Cleanrooms can cost up to $500K and over a year to construct, require daily cleaning and often also need to be inspected every two weeks by 3rd party specialist companies ensure they stay in compliance to regulatory and industry standards. Building a solid business case for investing in one needs to start with the five proven strategies shown here:
- Making compliance certifications pay and win new customers. MAPP’s 2019 survey shows that the greater the level fo compliance expertise, the higher machine rates per hour plastics manufactures can earn. When plastics manufacturers were asked,, “What is your average markup for manufacturing products in cleanroom vs. open production environment?” Across all 40 manufacturers interviewed, the average market was 15%. The machine rate per hour in a cleanroom environment ranges from $50.80 for Internal Medical Devices (peacemaker, heart monitor, etc.) to a high of $61.00 for Food & Beverage Containers. Those manufacturers able to achieve higher levels of process and system standardization throughout the entire supplier networks reduce operating costs and increase gross margins per order.

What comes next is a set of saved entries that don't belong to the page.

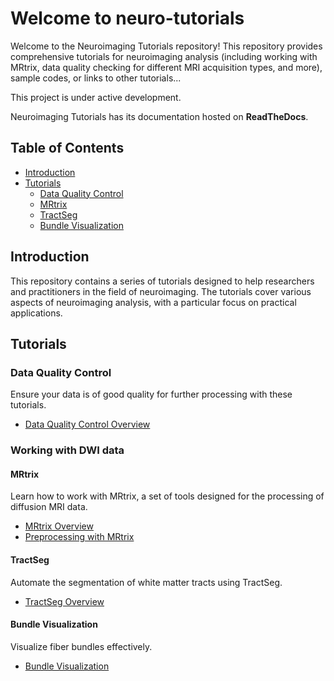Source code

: # Welcome to neuro-tutorials

Welcome to the Neuroimaging Tutorials repository! This repository provides comprehensive tutorials for neuroimaging analysis (including working with MRtrix, data quality checking for different MRI acquisition types, and more), sample codes, or links to other tutorials...

This project is under active development.

Neuroimaging Tutorials has its documentation hosted on **ReadTheDocs**.


## Table of Contents

- [Introduction](#introduction)
- [Tutorials](#tutorials)
  - [Data Quality Control](#data-quality-control)
  - [MRtrix](#mrtrix)
  - [TractSeg](#tractseg)
  - [Bundle Visualization](#bundle-visualization)

## Introduction

This repository contains a series of tutorials designed to help researchers and practitioners in the field of neuroimaging. The tutorials cover various aspects of neuroimaging analysis, with a particular focus on practical applications.

## Tutorials

### Data Quality Control

Ensure your data is of good quality for further processing with these tutorials.

- [Data Quality Control Overview](docs/data_qc.md)

### Working with DWI data

#### MRtrix

Learn how to work with MRtrix, a set of tools designed for the processing of diffusion MRI data.

- [MRtrix Overview](docs/mrtrix.md)
- [Preprocessing with MRtrix](docs/preproc_mrtrix.md)


#### TractSeg

Automate the segmentation of white matter tracts using TractSeg.

- [TractSeg Overview](docs/tractseg.md)

#### Bundle Visualization

Visualize fiber bundles effectively.

- [Bundle Visualization](docs/bundlevis.md)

- Prioritizing audits to improve quality, scale, and visibility. A regular cadence of internal quality audits provides invaluable data not available through any other process. Cleanroom manufacturers who are the most adept at translating open production time into revenue have streamlined and improved audits to provide only the most valuable findings. They’re doing this by integrating Supplier Quality Management (SQM), Document Control, Training, Production Scheduling, regulatory compliance, and product returns to gain a 360-degree view of product and process quality. They’re also finding that audits surface new metrics and key performance indicators (KPIs) that provide insights into a new are of process improvement and manufacturing quality in cleanrooms.
- Closely tracking cleanroom costs to maintain profitability. Cleanrooms need to be tracked on separate financial statements to the income statement and balance sheet level to know their true revenue contributions. That’s because the largest percentage of operating costs are electrical and utilities. Electrical costs are typically 75% of operating expense. A typical manufacturing cleanroom has air change rates of 15 to 100 or more, requiring an exceptional amount of electricity making utilities a large percent of variable costs (gas, water). There are also the many direct and indirect labor costs, cleaning, maintenance and repair costs, water disposal, and compliance costs to keep a cleanroom in operating condition. Having their financial statements separate makes managing cleanroom operations more efficient and profitable.
- Standardizing on an integrated quality management system to reduce scrap rates, improve supplier quality. Due to industry and regulatory compliance requirements, quality standards in cleanrooms often require a higher level of operational accuracy, transparency, and verifiability compared to open floor production environments. One of the main benefits of cleanrooms having an integrated quality management system is the ability to troubleshoot why reject rates are high on one product versus another, and also seeing how to reduce reject and scrap rates based on production and audit data.
- Extending track-and-traceability multiple layers deep in their supply chains. Track-and-trace is invaluable for troubleshooting supplier quality problems and averting larger quality challenges in the future. In cleanroom production, track-and-trace saves tens of thousands of production hours a year by ensuring components introduced into production meet quality standards. Track-and-trace is relied on by plastics manufacturers in the Premium Price zone to stay competitive from a compliance standpoint too. Track-and-trace is essential for cleanrooms to meet FDA 21 CFR Part 820 compliance.